Starting with the line that contains "## External Links", reproduce each line through the end of the entries exactly as written.

——————

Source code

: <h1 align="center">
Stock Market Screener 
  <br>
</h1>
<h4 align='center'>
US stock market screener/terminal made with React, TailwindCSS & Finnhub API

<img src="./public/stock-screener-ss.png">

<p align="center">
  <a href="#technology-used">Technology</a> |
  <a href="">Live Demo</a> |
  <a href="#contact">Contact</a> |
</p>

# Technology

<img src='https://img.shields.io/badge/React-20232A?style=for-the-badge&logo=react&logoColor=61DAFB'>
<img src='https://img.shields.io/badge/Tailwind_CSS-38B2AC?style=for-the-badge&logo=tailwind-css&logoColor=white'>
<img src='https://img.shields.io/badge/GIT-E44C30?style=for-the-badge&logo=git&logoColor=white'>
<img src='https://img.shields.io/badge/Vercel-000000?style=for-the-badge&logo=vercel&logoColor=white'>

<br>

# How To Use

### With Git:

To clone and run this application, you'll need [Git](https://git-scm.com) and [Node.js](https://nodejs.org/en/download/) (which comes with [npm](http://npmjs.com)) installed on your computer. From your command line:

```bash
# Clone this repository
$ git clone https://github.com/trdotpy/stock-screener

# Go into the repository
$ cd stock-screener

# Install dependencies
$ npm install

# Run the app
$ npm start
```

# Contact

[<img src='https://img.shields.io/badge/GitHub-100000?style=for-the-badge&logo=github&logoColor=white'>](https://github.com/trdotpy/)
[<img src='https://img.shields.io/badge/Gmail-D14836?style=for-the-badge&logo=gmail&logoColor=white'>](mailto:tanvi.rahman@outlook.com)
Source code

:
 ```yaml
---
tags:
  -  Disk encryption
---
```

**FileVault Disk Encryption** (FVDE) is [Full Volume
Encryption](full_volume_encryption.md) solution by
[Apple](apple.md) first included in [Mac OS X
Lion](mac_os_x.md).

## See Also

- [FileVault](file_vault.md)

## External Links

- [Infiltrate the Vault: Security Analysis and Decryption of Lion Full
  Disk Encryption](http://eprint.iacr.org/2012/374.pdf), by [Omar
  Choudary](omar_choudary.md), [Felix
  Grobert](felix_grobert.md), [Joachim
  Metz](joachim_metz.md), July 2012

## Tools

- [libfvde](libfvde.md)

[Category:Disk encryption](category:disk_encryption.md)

——————

EXERCISE RESULT:
## External Links

- [Infiltrate the Vault: Security Analysis and Decryption of Lion Full
  Disk Encryption](http://eprint.iacr.org/2012/374.pdf), by [Omar
  Choudary](omar_choudary.md), [Felix
  Grobert](felix_grobert.md), [Joachim
  Metz](joachim_metz.md), July 2012

## Tools

- [libfvde](libfvde.md)

[Category:Disk encryption](category:disk_encryption.md)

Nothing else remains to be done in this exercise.